One of the most common types of knee injuries is what is called a meniscal tear. The menisci are two horseshoe-shaped pieces of cartilage found between the thighbone (femur) and shinbone (tibia.) They act as a rubbery cushion that provides the knee with stability and behave as a shock-absorbing system. Meniscal injuries can happen in a variety of ways and are usually referred to as tears. Those playing sports can tear a meniscus by twisting a knee too hard. Tears can even occur from everyday life movements like stepping off a curb.

Anterior Cruciate Ligament

The anterior cruciate ligament (ACL) stabilizes your knee and connects the thighbone (femur) to the shinbone (tibia.) The ACL is often torn by changing direction too quickly or landing from a jump.

Posterior cruciate ligament

The posterior cruciate ligament (PCL) is located on the back of your knee and connects your thighbone to your shinbone.   The PCL can tear when you take a bad fall on a bent knee.

Patellofemoral Joint pain

This type of pain occurs around the front of the knee and is commonly found in athletes who put heavy stress on their knees.
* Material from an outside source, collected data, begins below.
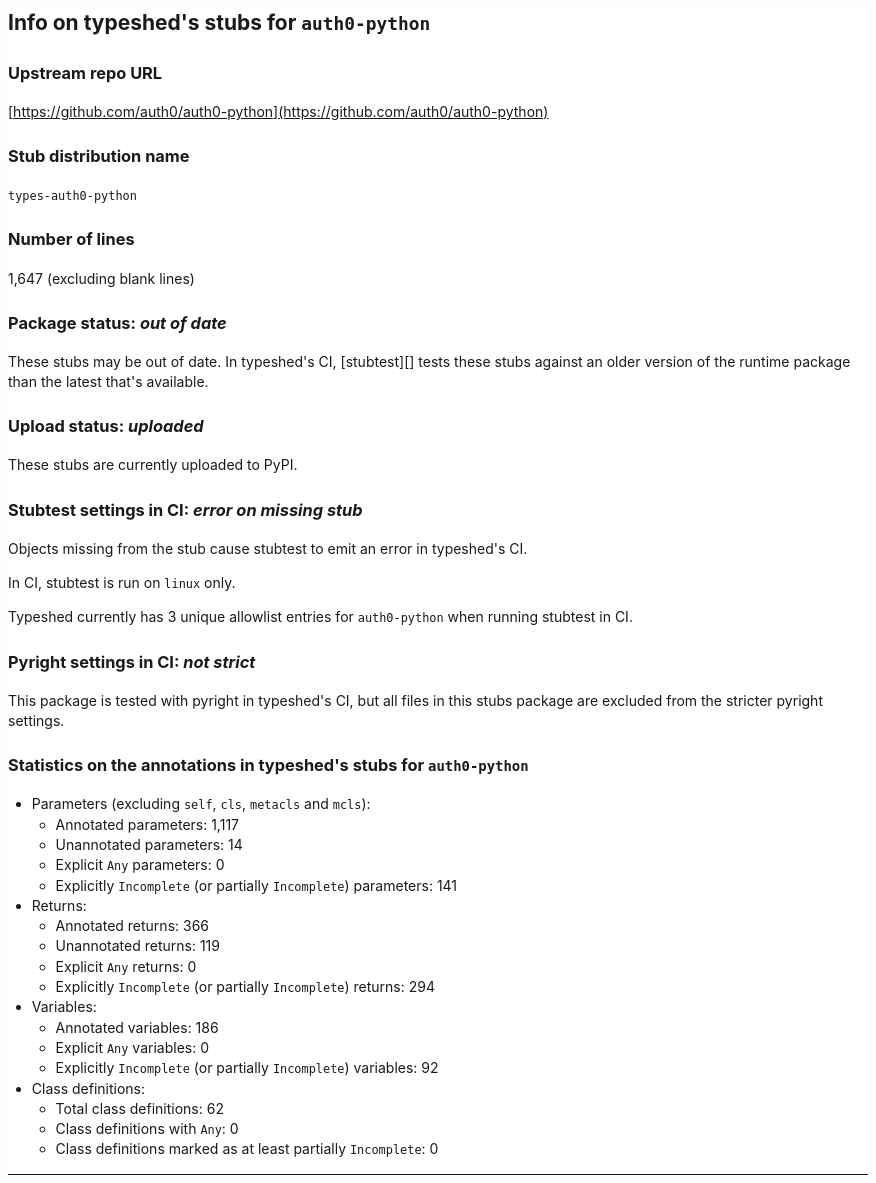 
## Info on typeshed's stubs for `auth0-python`

### Upstream repo URL

[https://github.com/auth0/auth0-python](https://github.com/auth0/auth0-python)

### Stub distribution name

`types-auth0-python`

### Number of lines

1,647 (excluding blank lines)

### Package status: *out of date*

These stubs may be out of date. In typeshed's CI, [stubtest][] tests these stubs against an older version of the runtime package than the latest that's available.

### Upload status: *uploaded*

These stubs are currently uploaded to PyPI.

### Stubtest settings in CI: *error on missing stub*

Objects missing from the stub cause stubtest to emit an error in typeshed's CI.

In CI, stubtest is run on `linux` only.

Typeshed currently has 3 unique allowlist entries for `auth0-python` when running stubtest in CI.

### Pyright settings in CI: *not strict*

This package is tested with pyright in typeshed's CI, but all files in this stubs package are excluded from the stricter pyright settings.

### Statistics on the annotations in typeshed's stubs for `auth0-python`

- Parameters (excluding `self`, `cls`, `metacls` and `mcls`):
    - Annotated parameters: 1,117
    - Unannotated parameters: 14
    - Explicit `Any` parameters: 0
    - Explicitly `Incomplete` (or partially `Incomplete`) parameters: 141
- Returns:
    - Annotated returns: 366
    - Unannotated returns: 119
    - Explicit `Any` returns: 0
    - Explicitly `Incomplete` (or partially `Incomplete`) returns: 294
- Variables:
    - Annotated variables: 186
    - Explicit `Any` variables: 0
    - Explicitly `Incomplete` (or partially `Incomplete`) variables: 92
- Class definitions:
    - Total class definitions: 62
    - Class definitions with `Any`: 0
    - Class definitions marked as at least partially `Incomplete`: 0

---
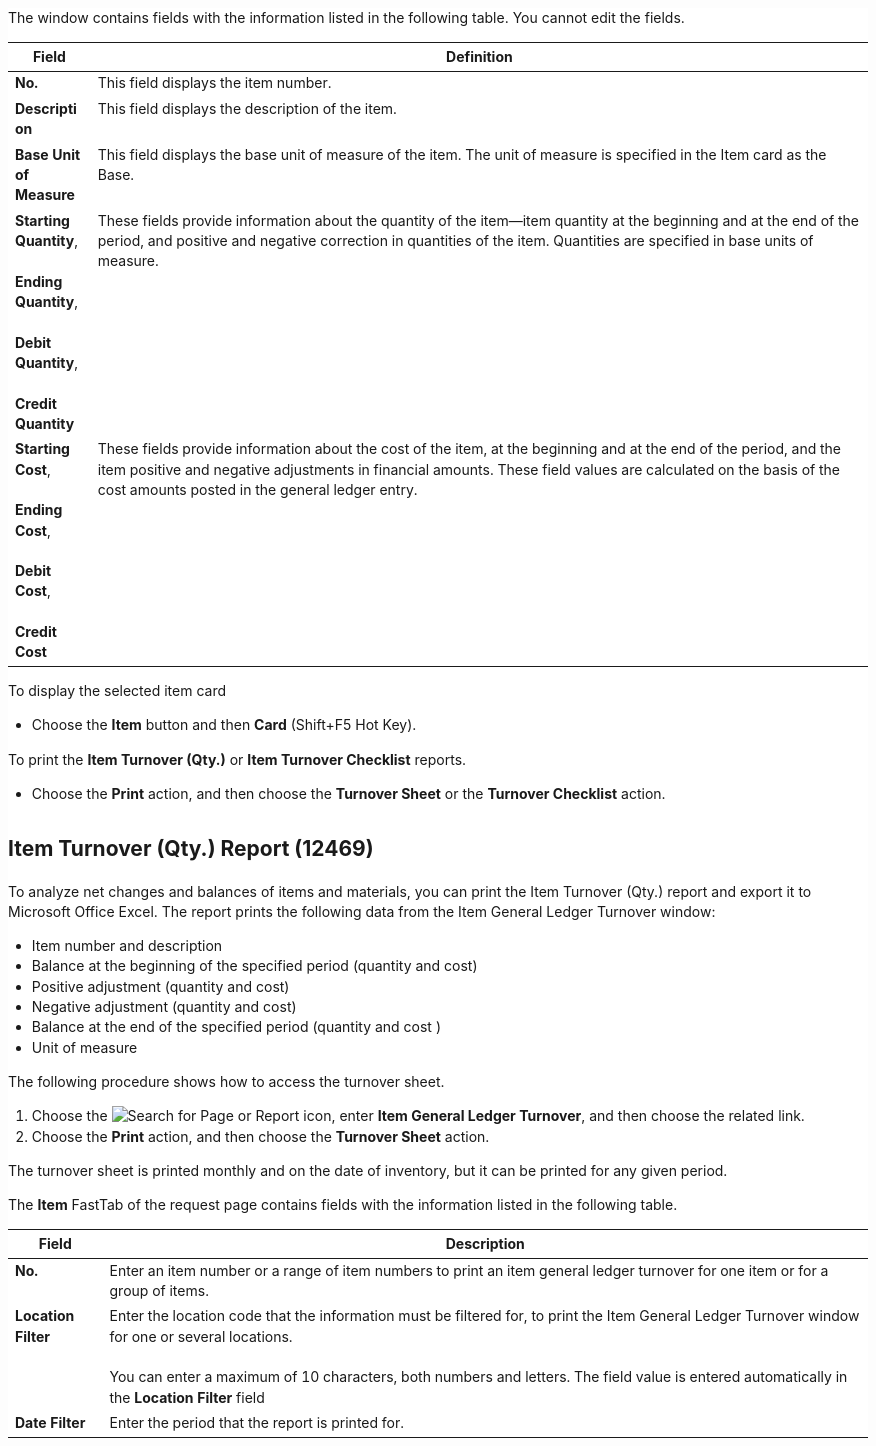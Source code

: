 The window contains fields with the information listed in the following table. You cannot edit the fields.  

|Field|Definition|  
|---|---|
|**No.**|This field displays the item number.|  
|**Description**|This field displays the description of the item.|  
|**Base Unit of Measure**|This field displays the base unit of measure of the item. The unit of measure is specified in the Item card as the Base.|  
|**Starting Quantity**,<br /><br /> **Ending Quantity**,<br /><br /> **Debit Quantity**,<br /><br /> **Credit Quantity**|These fields provide information about the quantity of the item—item quantity at the beginning and at the end of the period, and positive and negative correction in quantities of the item. Quantities are specified in base units of measure.|  
|**Starting Cost**,<br /><br /> **Ending Cost**,<br /><br /> **Debit Cost**,<br /><br /> **Credit Cost**|These fields provide information about the cost of the item, at the beginning and at the end of the period, and the item positive and negative adjustments in financial amounts. These field values are calculated on the basis of the cost amounts posted in the general ledger entry.|  

To display the selected item card  

- Choose the **Item** button and then **Card** (Shift+F5 Hot Key).  

To print the **Item Turnover (Qty.)** or **Item Turnover Checklist** reports.  

- Choose the **Print** action, and then choose the **Turnover Sheet** or the **Turnover Checklist** action.  

## Item Turnover (Qty.) Report (12469)  
To analyze net changes and balances of items and materials, you can print the Item Turnover (Qty.) report and export it to Microsoft Office Excel. The report prints the following data from the Item General Ledger Turnover window:  

- Item number and description  
- Balance at the beginning of the specified period (quantity and cost)  
- Positive adjustment (quantity and cost)  
- Negative adjustment (quantity and cost)  
- Balance at the end of the specified period (quantity and cost )  
- Unit of measure  

The following procedure shows how to access the turnover sheet.  

1.  Choose the ![Search for Page or Report](../../media/ui-search/search_small.png "Search for Page or Report icon") icon, enter **Item General Ledger Turnover**, and then choose the related link.  
2.  Choose the **Print** action, and then choose the **Turnover Sheet** action.  

The turnover sheet is printed monthly and on the date of inventory, but it can be printed for any given period.  

The **Item** FastTab of the request page contains fields with the information listed in the following table.  

|Field|Description|  
|---|---|
|**No.**|Enter an item number or a range of item numbers to print an item general ledger turnover for one item or for a group of items.|  
|**Location Filter**|Enter the location code that the information must be filtered for, to print the Item General Ledger Turnover window for one or several locations.<br /><br /> You can enter a maximum of 10 characters, both numbers and letters. The field value is entered automatically in the **Location Filter** field|  
|**Date Filter**|Enter the period that the report is printed for.|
Articular Cartilage Injuries

Arthritis is one of the purest forms of inflammation within the knee joint and is often used to describe wear and tear and loss of the articular cartilage along the gliding surfaces on the knee joint. Injuries to the articular cartilage can occur from rapid deceleration or quick changes in direction during athletic activity.

Please discuss nutrition, medication and treatment options with your doctor to make sure you are getting the proper care for your particular situation.  The information on this site does not replace your doctor's specific instructions.